Stahltreppe statt Treppenhaus?

Das Foto mit Skizze zeigt das geplante Treppenhaus zwischen den Gebäuden Am Kirchsteig 24 und 26. Foto: fkn

Die Sanierung eines alten Hofes und der Ausbau von Stall und Tenne Am Kirchsteig 26 sorgen in der Marktgemeinde nach wie vor für Diskussionen. Auch ein Ortstermin brachte im Bauausschuss jüngst keine Einigung; er sprach sich mit 3:5 gegen die aktuelle Planung aus. Außerdem unterzeichneten 18 Anwohner ein Schreiben, mit dem sie sich gegen das Vorhaben richten.

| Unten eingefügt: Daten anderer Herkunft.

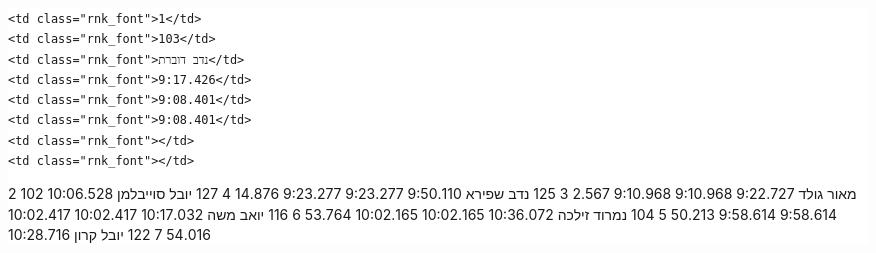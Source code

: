     <td class="rnk_font">1</td>
    <td class="rnk_font">103</td>
    <td class="rnk_font">נדב דוברת</td>
    <td class="rnk_font">9:17.426</td>
    <td class="rnk_font">9:08.401</td>
    <td class="rnk_font">9:08.401</td>
    <td class="rnk_font"></td>
    <td class="rnk_font"></td>
</tr>
<tr class="rnk_bkcolor">
    <td class="rnk_font">2</td>
    <td class="rnk_font">102</td>
    <td class="rnk_font">מאור גולד</td>
    <td class="rnk_font">9:22.727</td>
    <td class="rnk_font">9:10.968</td>
    <td class="rnk_font">9:10.968</td>
    <td class="rnk_font"></td>
    <td class="rnk_font">2.567</td>
</tr>
<tr class="rnk_bkcolor">
    <td class="rnk_font">3</td>
    <td class="rnk_font">125</td>
    <td class="rnk_font">נדב שפירא</td>
    <td class="rnk_font">9:50.110</td>
    <td class="rnk_font">9:23.277</td>
    <td class="rnk_font">9:23.277</td>
    <td class="rnk_font"></td>
    <td class="rnk_font">14.876</td>
</tr>
<tr class="rnk_bkcolor">
    <td class="rnk_font">4</td>
    <td class="rnk_font">127</td>
    <td class="rnk_font">יובל סוייבלמן</td>
    <td class="rnk_font">10:06.528</td>
    <td class="rnk_font">9:58.614</td>
    <td class="rnk_font">9:58.614</td>
    <td class="rnk_font"></td>
    <td class="rnk_font">50.213</td>
</tr>
<tr class="rnk_bkcolor">
    <td class="rnk_font">5</td>
    <td class="rnk_font">104</td>
    <td class="rnk_font">נמרוד זילכה</td>
    <td class="rnk_font">10:36.072</td>
    <td class="rnk_font">10:02.165</td>
    <td class="rnk_font">10:02.165</td>
    <td class="rnk_font"></td>
    <td class="rnk_font">53.764</td>
</tr>
<tr class="rnk_bkcolor">
    <td class="rnk_font">6</td>
    <td class="rnk_font">116</td>
    <td class="rnk_font">יואב משה</td>
    <td class="rnk_font">10:17.032</td>
    <td class="rnk_font">10:02.417</td>
    <td class="rnk_font">10:02.417</td>
    <td class="rnk_font"></td>
    <td class="rnk_font">54.016</td>
</tr>
<tr class="rnk_bkcolor">
    <td class="rnk_font">7</td>
    <td class="rnk_font">122</td>
    <td class="rnk_font">יובל קרון</td>
    <td class="rnk_font">10:28.716</td>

Am Kirchsteig stehen mehrere Häuser unter Denkmalsschutz oder wurden auf Grund ihrer behutsamen und stilgerechten Renovierung vom Heimatverein als Häuser des Jahres ausgezeichnet. Nun soll an exponierter Stelle das wohl älteste Gebäude von St. Georgen, aus der Zeit um 1700, in vier Wohnungen unterteilt werden und durch einen Treppenhausanbau an der Ostseite mit dem denkmalgeschützten Nachbargebäude auf Tuchfühlung gehen. Aus Sicht der Unterzeichner der Unterschriftenliste sind allerdings gerade die freistehenden alten Gebäude prägend für den besonderen Charakter der Straße. Kreisheimatpflegerin Heide Weißhaar-Kiem befürchtet „eine vollständige Veränderung der historisch gewachsenen Gliederung der südlichen Seite des Kirchsteigs.“ Das Landesamt für Denkmalschutz brachte in einer ersten Stellungnahme allerdings keine schwerwiegenden Bedenken vor, sondern wies darauf hin, dass das geplante Treppenhaus im zwei Meter breiten Spalt zwischen den Häusern nur „vom unmittelbar gegenüberliegenden Standort“ wahrgenommen werde. Die Wirkung des prägenden, mächtigen Giebels des denkmalgeschützten Nachbargebäudes bleibe von der Wirkung des Zwischenbaus „unberührt“. Nach Auffassung von Bürgermeister Herbert Kirsch, der für den Bauantrag stimmte, entspricht das Vorhaben dem rechtsgültigen Bebauungsplan. Nicht zuletzt, weil der geplante Anbau sich innerhalb des festgesetzten Bauraums befinde und es sich beim denkmalgeschützten Nachbargebäude um eine Grenzbebauung handle, die aufgrund des geringen Abstands zum Kirchsteig 26 einen Anbau nahelege. Entscheidend sei für ihn jedoch die noch ausstehende verbindliche Aussage der Denkmalschützer: „Hier muss Landesamt und Landratsamt mit einer Zunge sprechen“, so Kirsch, „das kann man nicht auf uns abschieben“. Ob eine seitens der Bauherrin vergangene Woche bei dem Ortstermin in Aussicht gestellte Tektur bei den Denkmalschützern auf Wohlgefallen stoßen wird, ist nach Ansicht des Bürgermeisters noch völlig offen. Dabei könnte eine offene Stahltreppe, so die Tektur-Idee, das geplante Treppenhaus ersetzen.